First of all, in my opinion-and i am right lol, you ARE a writer. I have been through the same "my name is...." routine at our writers meedting. It is hard to explain my motivation and each seems to have their own story..
I think your second to last paragraph was perfect! And that is the second time I've heard "elevator speech" in a week, and never before then!
You're owning your writing, m'dear. There's no shame in it.
Also, your online community understands the words that burn. We feel it too.
I think you have way more credentials than you give yourself credit for! Just the same, I think in such a group it is best to err on the side of modesty. People can 'say' who they are, but it's what they do--and in this case, write--that will define them.
You are going to have the time of your life :)!
I think you may be being too hard on yourself. I'm impressed that you're taking the class at all- I would never be able to open myself up like that! Good for you!!
Every writer is at his or her own stage of the journey of becoming a writer. Some may appear farther ahead on the trail, some further behind. But all of us are learning. Each new idea, sentence, paragraph, page, chapter, story is a new beginning, a new point from which to leap off into the abyss of self-doubt and into the unknown.
Good for you! Those groups are never easy. As Alex said wait to the first read -- I think I ate my tongue that night.
Didn't you feel for the woman who couldn't tel her husband? How sad.
You ARE a writer. And secondly, it is new beginnings that make the world go around. Why else would God gives us a new day everyday?
An introduction, well done or not well done (and your, by the way, was NOT the latter) does not decide if we are writers. It's in your heart, and your head.
Your written voice is quite moving. I find I can just picture right where you are in time and space. Even when I'm not particularly involved in the subject matter, I can't stop reading.

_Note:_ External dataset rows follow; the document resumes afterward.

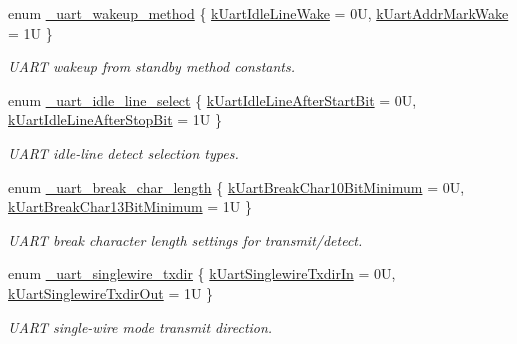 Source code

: \begin{DoxyCompactItemize}
\item 
enum \hyperlink{group__uart__hal_gac4479526dd3c0c5406e7c553e2c797d5}{\+\_\+uart\+\_\+wakeup\+\_\+method} \{ \hyperlink{group__uart__hal_ggac4479526dd3c0c5406e7c553e2c797d5a09721a9294ef5eadb137e4a0a9744a58}{k\+Uart\+Idle\+Line\+Wake} = 0U, 
\hyperlink{group__uart__hal_ggac4479526dd3c0c5406e7c553e2c797d5a51f8c90fb648dbd7d2f684d46f05975b}{k\+Uart\+Addr\+Mark\+Wake} = 1U
 \}\begin{DoxyCompactList}\small\item\em U\+A\+RT wakeup from standby method constants. \end{DoxyCompactList}
\item 
enum \hyperlink{group__uart__hal_gafcbb35202aa124845649edb0607d994d}{\+\_\+uart\+\_\+idle\+\_\+line\+\_\+select} \{ \hyperlink{group__uart__hal_ggafcbb35202aa124845649edb0607d994daf6156450600a19995b4c47d0b4358d9d}{k\+Uart\+Idle\+Line\+After\+Start\+Bit} = 0U, 
\hyperlink{group__uart__hal_ggafcbb35202aa124845649edb0607d994da564a13c59cf3aa1cbf7322eb1c0930a9}{k\+Uart\+Idle\+Line\+After\+Stop\+Bit} = 1U
 \}\begin{DoxyCompactList}\small\item\em U\+A\+RT idle-\/line detect selection types. \end{DoxyCompactList}
\item 
enum \hyperlink{group__uart__hal_gafc836c7460339592ca74ec409835dabb}{\+\_\+uart\+\_\+break\+\_\+char\+\_\+length} \{ \hyperlink{group__uart__hal_ggafc836c7460339592ca74ec409835dabba00828d8cd2c2715b3a32f704af22c98c}{k\+Uart\+Break\+Char10\+Bit\+Minimum} = 0U, 
\hyperlink{group__uart__hal_ggafc836c7460339592ca74ec409835dabba2b24dc75d0a4ec4945cc3ec466e0c339}{k\+Uart\+Break\+Char13\+Bit\+Minimum} = 1U
 \}\begin{DoxyCompactList}\small\item\em U\+A\+RT break character length settings for transmit/detect. \end{DoxyCompactList}
\item 
enum \hyperlink{group__uart__hal_ga18cefb04a659432f96e2166b2205765a}{\+\_\+uart\+\_\+singlewire\+\_\+txdir} \{ \hyperlink{group__uart__hal_gga18cefb04a659432f96e2166b2205765aa204dcc6ef033e1c99037078bada5621c}{k\+Uart\+Singlewire\+Txdir\+In} = 0U, 
\hyperlink{group__uart__hal_gga18cefb04a659432f96e2166b2205765aa1687332c34852bebdd0f36334a2b2bb3}{k\+Uart\+Singlewire\+Txdir\+Out} = 1U
 \}\begin{DoxyCompactList}\small\item\em U\+A\+RT single-\/wire mode transmit direction. \end{DoxyCompactList}

\end{DoxyCompactItemize}
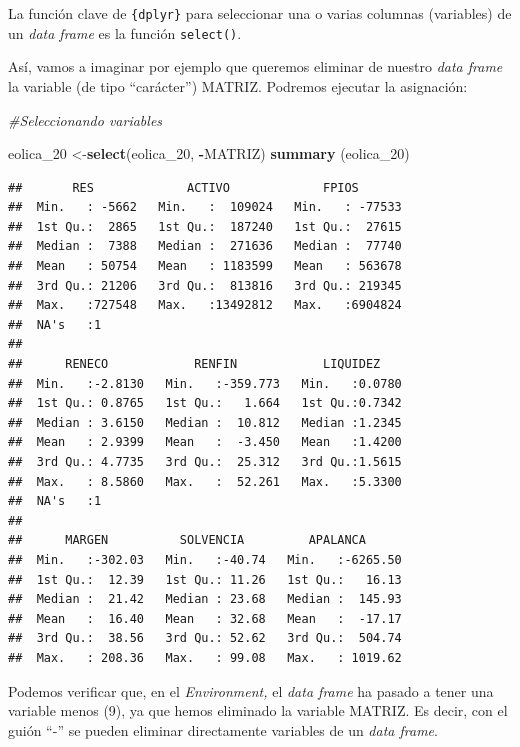 \documentclass[
]{book}
\newenvironment{Shaded}{\begin{snugshade}}{\end{snugshade}}
\newcommand{\CommentTok}[1]{\textcolor[rgb]{0.56,0.35,0.01}{\textit{#1}}}
\newcommand{\FunctionTok}[1]{\textcolor[rgb]{0.13,0.29,0.53}{\textbf{#1}}}
\newcommand{\NormalTok}[1]{#1}
\newcommand{\OtherTok}[1]{\textcolor[rgb]{0.56,0.35,0.01}{#1}}
\newcommand{\SpecialCharTok}[1]{\textcolor[rgb]{0.81,0.36,0.00}{\textbf{#1}}}
\begin{document}
La función clave de \texttt{\{dplyr\}} para seleccionar una o varias columnas (variables) de un \emph{data frame} es la función \texttt{select()}.

Así, vamos a imaginar por ejemplo que queremos eliminar de nuestro \emph{data frame} la variable (de tipo ``carácter'') MATRIZ. Podremos ejecutar la asignación:

\begin{Shaded}
\begin{Highlighting}[]
\CommentTok{\#Seleccionando variables}

\NormalTok{eolica\_20 }\OtherTok{\textless{}{-}}\FunctionTok{select}\NormalTok{(eolica\_20, }\SpecialCharTok{{-}}\NormalTok{MATRIZ)}
\FunctionTok{summary}\NormalTok{ (eolica\_20)}
\end{Highlighting}
\end{Shaded}

\begin{verbatim}
##       RES             ACTIVO             FPIOS        
##  Min.   : -5662   Min.   :  109024   Min.   : -77533  
##  1st Qu.:  2865   1st Qu.:  187240   1st Qu.:  27615  
##  Median :  7388   Median :  271636   Median :  77740  
##  Mean   : 50754   Mean   : 1183599   Mean   : 563678  
##  3rd Qu.: 21206   3rd Qu.:  813816   3rd Qu.: 219345  
##  Max.   :727548   Max.   :13492812   Max.   :6904824  
##  NA's   :1                                            
## 
##      RENECO            RENFIN            LIQUIDEZ     
##  Min.   :-2.8130   Min.   :-359.773   Min.   :0.0780  
##  1st Qu.: 0.8765   1st Qu.:   1.664   1st Qu.:0.7342  
##  Median : 3.6150   Median :  10.812   Median :1.2345  
##  Mean   : 2.9399   Mean   :  -3.450   Mean   :1.4200  
##  3rd Qu.: 4.7735   3rd Qu.:  25.312   3rd Qu.:1.5615  
##  Max.   : 8.5860   Max.   :  52.261   Max.   :5.3300  
##  NA's   :1                                            
## 
##      MARGEN          SOLVENCIA         APALANCA       
##  Min.   :-302.03   Min.   :-40.74   Min.   :-6265.50  
##  1st Qu.:  12.39   1st Qu.: 11.26   1st Qu.:   16.13  
##  Median :  21.42   Median : 23.68   Median :  145.93  
##  Mean   :  16.40   Mean   : 32.68   Mean   :  -17.17  
##  3rd Qu.:  38.56   3rd Qu.: 52.62   3rd Qu.:  504.74  
##  Max.   : 208.36   Max.   : 99.08   Max.   : 1019.62
\end{verbatim}

Podemos verificar que, en el \emph{Environment,} el \emph{data frame} ha pasado a tener una variable menos (9), ya que hemos eliminado la variable MATRIZ. Es decir, con el guión ``-'' se pueden eliminar directamente variables de un \emph{data frame}.
\end{document}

Yes, indeed, you are already a writer. Can't wait to see what you have to offer with more honing. Loved what you had to say about the hole opening below you when you contemplate not creating through words. I couldn't agree with you more. Up until I started blogging, most of my words lived only in my head, but boy do they live!
You silly girl -- how can you say you're not a writer. You've brought me to tears on more than several occasions when you've written about 'home'. The water, the leaves, the lighthouses, the sounds of the snow.
Janet Reid once said, when you finish a piece of writing (and you have) go into the bathroom, look in a mirror and say to yourself, I am a writer. Out loud.
It's the suffocating need we all feel that makes us writers. We're the only breed of person who does this.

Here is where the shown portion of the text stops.